Lieu de construction Mediolanum Santonum
(Gaule aquitaine)
Date de construction vers 40 apr. J.-C.
Sous le règne de Claude
Dimensions externes 126 m x 102 m
Dimensions de l’arène 66,5 m x 39 m x 2 m
Capacité 15 000 places
Rénovations XXe siècle
Protection Logo monument historique Classé MH (1840)[1]
Géographie
Coordonnées 45° 44′ 45″ nord, 0° 38′ 38″ ouest

Géolocalisation sur la carte : Charente-Maritime

(Voir situation sur carte : Charente-Maritime)
Amphithéâtre de Saintes

Géolocalisation sur la carte : France

(Voir situation sur carte : France)
Amphithéâtre de Saintes
Liste d'amphithéâtres romains

L'Amphithéâtre gallo-romain de Saintes, appelé localement les Arènes de Saintes, fut commencé sous le règne de l'empereur Tibère (14-37 apr. J.-C.) et terminé sous Claude (41-54 apr. J.-C.). Il était situé à Mediolanum Santonum (actuelle ville de Saintes), capitale de la civitas Santonum (la cité des Santons, subdivision administrative romaine) et de la province de Gaule aquitaine.

Historique[modifier | modifier le code]

L'amphithéâtre avait pour fonction d’accueillir un grand nombre de spectateurs autour de représentations sanglantes et violentes. Il permettait de fournir au peuple des distractions et de la nourriture, « panem et circenses » selon l'expression de Juvénal.

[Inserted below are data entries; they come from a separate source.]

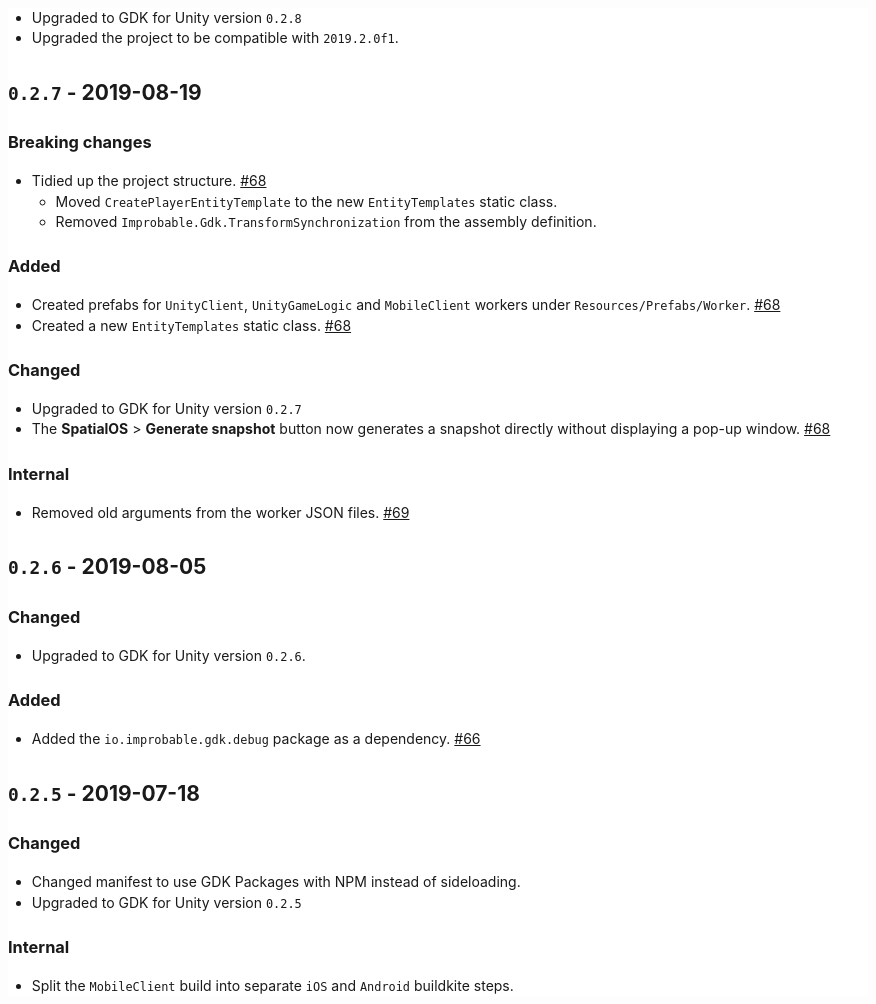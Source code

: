 - Upgraded to GDK for Unity version `0.2.8`
- Upgraded the project to be compatible with `2019.2.0f1`.

## `0.2.7` - 2019-08-19

### Breaking changes

- Tidied up the project structure. [#68](https://github.com/spatialos/gdk-for-unity-blank-project/pull/68)
    - Moved `CreatePlayerEntityTemplate` to the new `EntityTemplates` static class.
    - Removed `Improbable.Gdk.TransformSynchronization` from the assembly definition.

### Added

- Created prefabs for `UnityClient`, `UnityGameLogic` and `MobileClient` workers under `Resources/Prefabs/Worker`. [#68](https://github.com/spatialos/gdk-for-unity-blank-project/pull/68)
- Created a new `EntityTemplates` static class. [#68](https://github.com/spatialos/gdk-for-unity-blank-project/pull/68)

### Changed

- Upgraded to GDK for Unity version `0.2.7`
- The **SpatialOS** > **Generate snapshot** button now generates a snapshot directly without displaying a pop-up window. [#68](https://github.com/spatialos/gdk-for-unity-blank-project/pull/68)

### Internal

- Removed old arguments from the worker JSON files. [#69](https://github.com/spatialos/gdk-for-unity-blank-project/pull/69)

## `0.2.6` - 2019-08-05

### Changed

- Upgraded to GDK for Unity version `0.2.6`.

### Added

- Added the `io.improbable.gdk.debug` package as a dependency. [#66](https://github.com/spatialos/gdk-for-unity-blank-project/pull/66)

## `0.2.5` - 2019-07-18

### Changed

- Changed manifest to use GDK Packages with NPM instead of sideloading.
- Upgraded to GDK for Unity version `0.2.5`

### Internal

- Split the `MobileClient` build into separate `iOS` and `Android` buildkite steps.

L'amphithéâtre de Saintes mesurait 126 mètres de grand axe sur 102 mètres de petit axe et pouvait accueillir entre 12 000 et 15 000 personnes. Il est reconnaissable à sa structure particulière : la cavea, ou ensemble de gradins, était appuyée sur les flancs du vallon à l'est et sur un remblai à l'ouest. Les gradins s'appuyaient directement sur le vallon dont les flancs furent creusés. Près d'une centaine d'accès permettaient aux spectateurs d'atteindre les différents niveaux de la cavea qui possédait une trentaine de gradins.

Dessin du XVIIIe siècle.

L'arène mesurait 66,5 mètres de long pour 39 mètres de large et était entourée d'un mur en blocs de grand appareil de 2 mètres de haut.

Deux grandes portes est et ouest de l’amphithéâtre permettaient de communiquer avec l’extérieur. La porte Sanavivaria où entrait la pompa et d’où ressortaient les gladiateurs vainqueurs, baptisée la porte des vivants. La porte Libitinensis, rappelant la déesse des funérailles autrement dit la porte des morts, d’où sortaient les dépouilles des gladiateurs et animaux mis à mort pour les enterrer non loin de là dans une nécropole. Cette porte est aujourd’hui comblée.

À mi-pente des gradins, côté sud, coule une petite fontaine, dite fontaine Sainte-Eustelle. Eustelle était la fille d’un gouverneur romain qui fut convertie au christianisme par saint Eutrope, premier évêque de Saintes.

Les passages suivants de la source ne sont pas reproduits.